PROBLEM: Scan the entries below for "séparé" and copy each line that holds it.

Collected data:
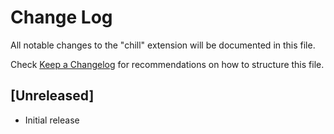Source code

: # Change Log

All notable changes to the "chill" extension will be documented in this file.

Check [Keep a Changelog](http://keepachangelog.com/) for recommendations on how to structure this file.

## [Unreleased]

- Initial release
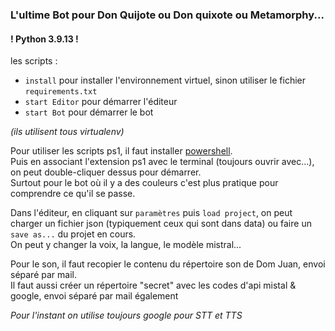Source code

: <h3>L'ultime Bot pour Don Quijote ou Don quixote ou Metamorphy...</h3>
<h4>! Python 3.9.13 !</h4>

<p>les scripts :
  <ul>
    <li><code>install</code> pour installer l'environnement virtuel, sinon utiliser le fichier <code>requirements.txt</code></li>
    <li><code>start Editor</code> pour démarrer l'éditeur</li>
    <li><code>start Bot</code> pour démarrer le bot</li>
  </ul>
  <i>(ils utilisent tous virtualenv)</i>
</p>

<p>
  Pour utiliser les scripts ps1, il faut installer <a href='https://learn.microsoft.com/fr-fr/powershell/scripting/install/installing-  powershell-on-macos?view=powershell-7.4#installation-via-direct-download' target='_blank'>powershell</a>.<br/>
  Puis en associant l'extension ps1 avec le terminal (toujours ouvrir avec...), on peut double-cliquer dessus pour démarrer.<br/>
  Surtout pour le bot où il y a des couleurs c'est plus pratique pour comprendre ce qu'il se passe.
</p>
<p>
  Dans l'éditeur, en cliquant sur <code>paramètres</code> puis <code>load project</code>, on peut charger un fichier json (typiquement ceux qui sont dans data) ou faire un <code>save as...</code> du projet en cours.<br/>
  On peut y changer la voix, la langue, le modèle mistral...</p>
<p>
  Pour le son, il faut recopier le contenu du répertoire son de Dom Juan, envoi séparé par mail.<br/>
  Il faut aussi créer un répertoire "secret" avec les codes d'api mistal & google, envoi séparé par mail également
</p>
<p>
  <i>Pour l'instant on utilise toujours google pour STT et TTS</i>
</p>
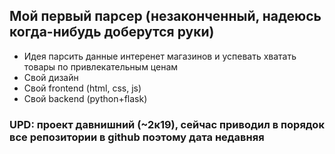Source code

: ## Мой первый парсер (незаконченный, надеюсь когда-нибудь доберутся руки)
- Идея парсить данные интеренет магазинов и успевать хватать товары по привлекательным ценам
- Свой дизайн
- Свой frontend (html, css, js)
- Свой backend (python+flask)

### UPD: проект давнишний (~2к19), сейчас приводил в порядок все репозитории в github поэтому дата недавняя
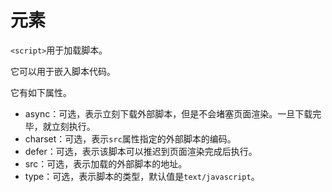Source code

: # <scripts> 元素

`<script>`用于加载脚本。

它可以用于嵌入脚本代码。



它有如下属性。

- async：可选，表示立刻下载外部脚本，但是不会堵塞页面渲染。一旦下载完毕，就立刻执行。
- charset：可选，表示`src`属性指定的外部脚本的编码。
- defer：可选，表示该脚本可以推迟到页面渲染完成后执行。
- src：可选，表示加载的外部脚本的地址。
- type：可选，表示脚本的类型，默认值是`text/javascript`。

ANSWER BOX:
  Pour le son, il faut recopier le contenu du répertoire son de Dom Juan, envoi séparé par mail.<br/>
  Il faut aussi créer un répertoire "secret" avec les codes d'api mistal & google, envoi séparé par mail également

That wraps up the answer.